Your goal. Look below. Copy each line that has "select" in it.

Saved entries.
━━━━━━━━━━━━━━━━
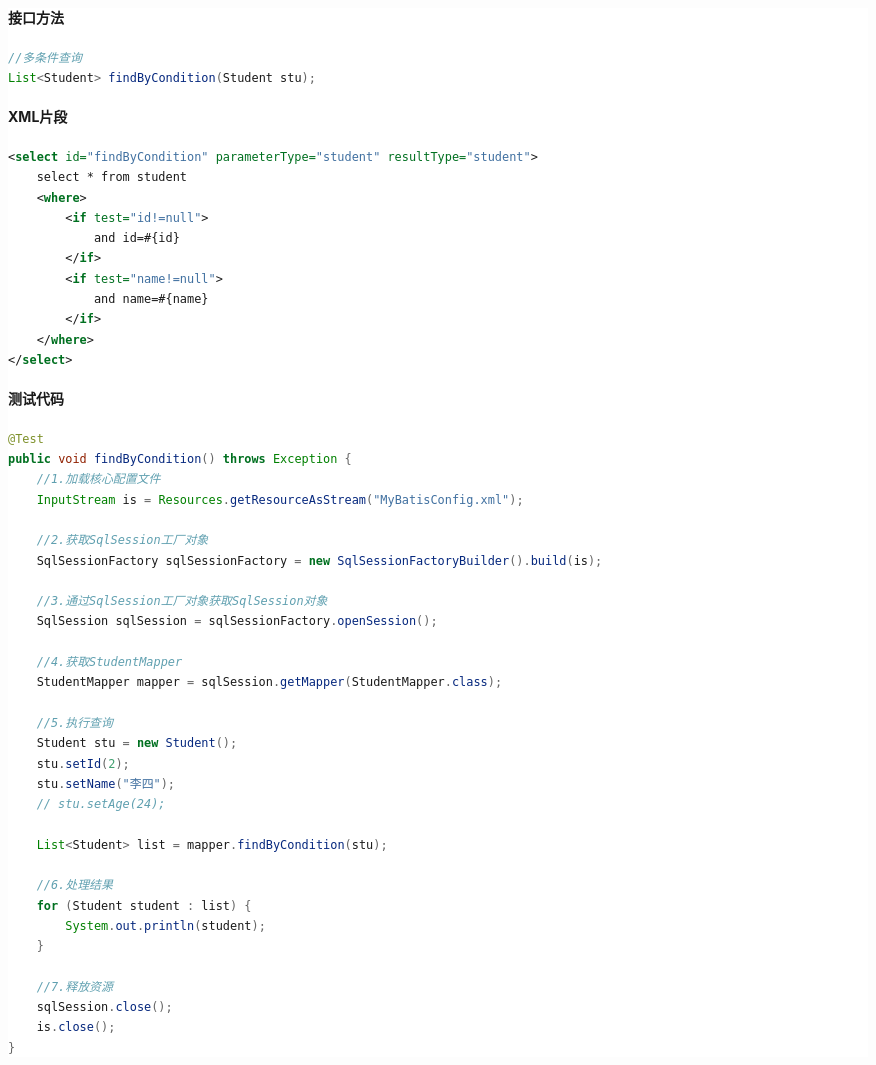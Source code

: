 #### 接口方法



```java
//多条件查询
List<Student> findByCondition(Student stu);
```



#### XML片段



```xml
<select id="findByCondition" parameterType="student" resultType="student">
    select * from student
    <where>
        <if test="id!=null">
            and id=#{id}
        </if>
        <if test="name!=null">
            and name=#{name}
        </if>
    </where>
</select>
```



#### 测试代码

```java
@Test
public void findByCondition() throws Exception {
    //1.加载核心配置文件
    InputStream is = Resources.getResourceAsStream("MyBatisConfig.xml");

    //2.获取SqlSession工厂对象
    SqlSessionFactory sqlSessionFactory = new SqlSessionFactoryBuilder().build(is);

    //3.通过SqlSession工厂对象获取SqlSession对象
    SqlSession sqlSession = sqlSessionFactory.openSession();

    //4.获取StudentMapper
    StudentMapper mapper = sqlSession.getMapper(StudentMapper.class);

    //5.执行查询
    Student stu = new Student();
    stu.setId(2);
    stu.setName("李四");
    // stu.setAge(24);

    List<Student> list = mapper.findByCondition(stu);

    //6.处理结果
    for (Student student : list) {
        System.out.println(student);
    }

    //7.释放资源
    sqlSession.close();
    is.close();
}
```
━━━━━━━━━━━━━━━━
Task solution.
<select id="findByCondition" parameterType="student" resultType="student">
    select * from student
</select>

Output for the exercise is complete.